2025-11-29 17:56:21 +08:00
commit 1d1e040e9d
10 changed files with 2114 additions and 0 deletions
--- a/skills/confluent-kafka-connect/SKILL.md
+++ b/skills/confluent-kafka-connect/SKILL.md
@@ -0,0 +1,453 @@
+---
+name: confluent-kafka-connect
+description: Kafka Connect integration expert. Covers source and sink connectors, JDBC, Elasticsearch, S3, Debezium CDC, SMT (Single Message Transforms), connector configuration, and data pipeline patterns.

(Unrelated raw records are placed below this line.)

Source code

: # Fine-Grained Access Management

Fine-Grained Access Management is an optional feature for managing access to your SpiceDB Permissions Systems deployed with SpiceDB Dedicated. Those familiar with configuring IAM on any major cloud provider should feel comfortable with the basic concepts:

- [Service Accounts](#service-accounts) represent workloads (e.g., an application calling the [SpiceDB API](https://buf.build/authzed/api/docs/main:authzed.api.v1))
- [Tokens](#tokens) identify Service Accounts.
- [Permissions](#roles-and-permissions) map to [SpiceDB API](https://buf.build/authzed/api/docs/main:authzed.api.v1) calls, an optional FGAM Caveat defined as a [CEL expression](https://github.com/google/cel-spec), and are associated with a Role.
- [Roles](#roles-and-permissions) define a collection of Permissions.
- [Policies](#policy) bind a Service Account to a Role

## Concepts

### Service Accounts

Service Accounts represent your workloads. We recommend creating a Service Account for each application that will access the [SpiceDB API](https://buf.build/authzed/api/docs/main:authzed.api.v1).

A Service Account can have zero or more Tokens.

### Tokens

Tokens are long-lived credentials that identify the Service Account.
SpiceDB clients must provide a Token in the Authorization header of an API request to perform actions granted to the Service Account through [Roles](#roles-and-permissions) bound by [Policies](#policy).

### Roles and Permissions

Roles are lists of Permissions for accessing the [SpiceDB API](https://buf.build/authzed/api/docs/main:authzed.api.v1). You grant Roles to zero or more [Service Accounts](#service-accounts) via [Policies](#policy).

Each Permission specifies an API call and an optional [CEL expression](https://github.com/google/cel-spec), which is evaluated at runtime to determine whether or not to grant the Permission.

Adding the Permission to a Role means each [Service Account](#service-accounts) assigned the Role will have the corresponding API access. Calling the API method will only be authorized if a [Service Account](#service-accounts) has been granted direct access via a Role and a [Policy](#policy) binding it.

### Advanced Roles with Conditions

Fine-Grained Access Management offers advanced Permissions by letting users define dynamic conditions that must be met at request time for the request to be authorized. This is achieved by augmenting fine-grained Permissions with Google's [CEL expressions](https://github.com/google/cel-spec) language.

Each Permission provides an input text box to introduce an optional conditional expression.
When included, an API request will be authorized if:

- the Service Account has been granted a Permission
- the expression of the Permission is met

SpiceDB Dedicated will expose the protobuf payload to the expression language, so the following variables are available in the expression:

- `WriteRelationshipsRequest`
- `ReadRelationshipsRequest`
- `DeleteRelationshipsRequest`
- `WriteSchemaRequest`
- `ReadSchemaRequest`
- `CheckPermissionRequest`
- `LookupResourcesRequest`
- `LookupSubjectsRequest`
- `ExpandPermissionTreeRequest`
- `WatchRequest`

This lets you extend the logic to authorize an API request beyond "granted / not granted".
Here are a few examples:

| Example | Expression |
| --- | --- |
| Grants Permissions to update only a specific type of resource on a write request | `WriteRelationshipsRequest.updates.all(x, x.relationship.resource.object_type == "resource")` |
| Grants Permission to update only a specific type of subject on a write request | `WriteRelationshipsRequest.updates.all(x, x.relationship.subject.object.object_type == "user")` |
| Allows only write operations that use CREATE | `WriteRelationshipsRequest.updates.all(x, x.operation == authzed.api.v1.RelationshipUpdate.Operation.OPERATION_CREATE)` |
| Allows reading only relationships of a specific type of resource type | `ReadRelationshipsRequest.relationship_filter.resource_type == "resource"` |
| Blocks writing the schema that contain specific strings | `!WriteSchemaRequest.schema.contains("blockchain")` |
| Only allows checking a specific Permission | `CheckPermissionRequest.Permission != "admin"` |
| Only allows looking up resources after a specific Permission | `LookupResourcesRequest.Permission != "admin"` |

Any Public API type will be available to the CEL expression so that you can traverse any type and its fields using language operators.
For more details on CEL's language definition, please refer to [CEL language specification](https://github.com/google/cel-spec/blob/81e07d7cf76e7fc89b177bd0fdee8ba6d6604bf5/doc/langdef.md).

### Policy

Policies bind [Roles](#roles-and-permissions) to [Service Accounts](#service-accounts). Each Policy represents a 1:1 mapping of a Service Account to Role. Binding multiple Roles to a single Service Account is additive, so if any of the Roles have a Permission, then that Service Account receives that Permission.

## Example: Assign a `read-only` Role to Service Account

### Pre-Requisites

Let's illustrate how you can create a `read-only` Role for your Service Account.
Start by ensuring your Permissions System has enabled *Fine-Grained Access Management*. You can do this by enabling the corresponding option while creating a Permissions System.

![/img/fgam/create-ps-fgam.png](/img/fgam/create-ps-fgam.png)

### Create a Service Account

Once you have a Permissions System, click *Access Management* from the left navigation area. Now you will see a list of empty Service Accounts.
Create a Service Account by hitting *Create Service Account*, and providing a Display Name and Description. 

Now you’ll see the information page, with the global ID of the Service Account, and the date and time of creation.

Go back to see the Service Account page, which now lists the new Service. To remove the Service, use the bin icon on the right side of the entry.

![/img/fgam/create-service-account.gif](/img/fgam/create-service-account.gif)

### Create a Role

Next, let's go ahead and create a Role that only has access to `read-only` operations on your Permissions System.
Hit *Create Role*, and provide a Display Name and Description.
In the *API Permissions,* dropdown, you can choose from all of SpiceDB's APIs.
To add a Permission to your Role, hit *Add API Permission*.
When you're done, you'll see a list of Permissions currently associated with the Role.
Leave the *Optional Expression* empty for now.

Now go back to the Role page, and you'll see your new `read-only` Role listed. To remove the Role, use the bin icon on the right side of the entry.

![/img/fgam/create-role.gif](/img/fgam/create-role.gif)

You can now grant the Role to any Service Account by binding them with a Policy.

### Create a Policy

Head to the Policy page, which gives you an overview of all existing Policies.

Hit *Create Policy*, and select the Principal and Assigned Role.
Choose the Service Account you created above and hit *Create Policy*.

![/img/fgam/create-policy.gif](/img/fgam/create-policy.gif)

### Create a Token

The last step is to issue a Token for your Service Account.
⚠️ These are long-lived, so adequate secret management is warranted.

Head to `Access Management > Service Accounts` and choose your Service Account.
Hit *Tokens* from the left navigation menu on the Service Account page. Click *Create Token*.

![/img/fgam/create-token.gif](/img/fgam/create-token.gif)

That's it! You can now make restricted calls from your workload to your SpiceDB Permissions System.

Activates for kafka connect, connectors, source connector, sink connector, jdbc connector, debezium, smt, data pipeline, cdc.
+---
+
+# Confluent Kafka Connect Skill
+
+Expert knowledge of Kafka Connect for building data pipelines with source and sink connectors.
+
+## What I Know
+
+### Connector Types
+
+**Source Connectors** (External System → Kafka):
+- JDBC Source: Databases → Kafka
+- Debezium: CDC (MySQL, PostgreSQL, MongoDB) → Kafka
+- S3 Source: AWS S3 files → Kafka
+- File Source: Local files → Kafka
+
+**Sink Connectors** (Kafka → External System):
+- JDBC Sink: Kafka → Databases
+- Elasticsearch Sink: Kafka → Elasticsearch
+- S3 Sink: Kafka → AWS S3
+- HDFS Sink: Kafka → Hadoop HDFS
+
+**Single Message Transforms (SMTs)**:
+- Field operations: Insert, Mask, Replace, TimestampConverter
+- Routing: RegexRouter, TimestampRouter
+- Filtering: Filter, Predicates
+
+## When to Use This Skill
+
+Activate me when you need help with:
+- Connector setup ("Configure JDBC connector")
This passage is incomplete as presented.